> **REQUIRED ACTION**
Lines with the word "that" in them must be copied from the records below.

(Stored data)
################

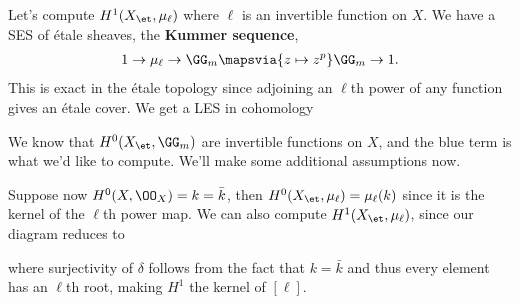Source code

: \begin{example}[?]

Let's compute \(H^1(X_\et, \mu_\ell)\) where \(\ell\) is an invertible
function on \(X\). We have a SES of étale sheaves, the \textbf{Kummer
sequence},
\begin{align*}  
1 \to \mu_\ell \to \GG_m \mapsvia{z\mapsto z^p} \GG_m \to 1
.\end{align*} This is exact in the étale topology since adjoining an
\(\ell\)th power of any function gives an étale cover. We get a LES in
cohomology

\begin{center}
\end{center}

We know that \(H^0(X_\et, \GG_m)\) are invertible functions on \(X\),
and the blue term is what we'd like to compute. We'll make some
additional assumptions now.

Suppose now \(H^0(X, \OO_X) = k = \bar k\), then
\(H^0(X_\et,\mu_\ell) = \mu_\ell(k)\) since it is the kernel of the
\(\ell\)th power map. We can also compute \(H^1(X_\et, \mu_\ell)\),
since our diagram reduces to

\begin{center}
\end{center}

where surjectivity of \(\delta\) follows from the fact that \(k=\bar k\)
and thus every element has an \(\ell\)th root, making \(H^1\) the kernel
of \([\ell]\).

\end{example}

################

> **EXERCISE ANSWER**
We know that \(H^0(X_\et, \GG_m)\) are invertible functions on \(X\),
where surjectivity of \(\delta\) follows from the fact that \(k=\bar k\)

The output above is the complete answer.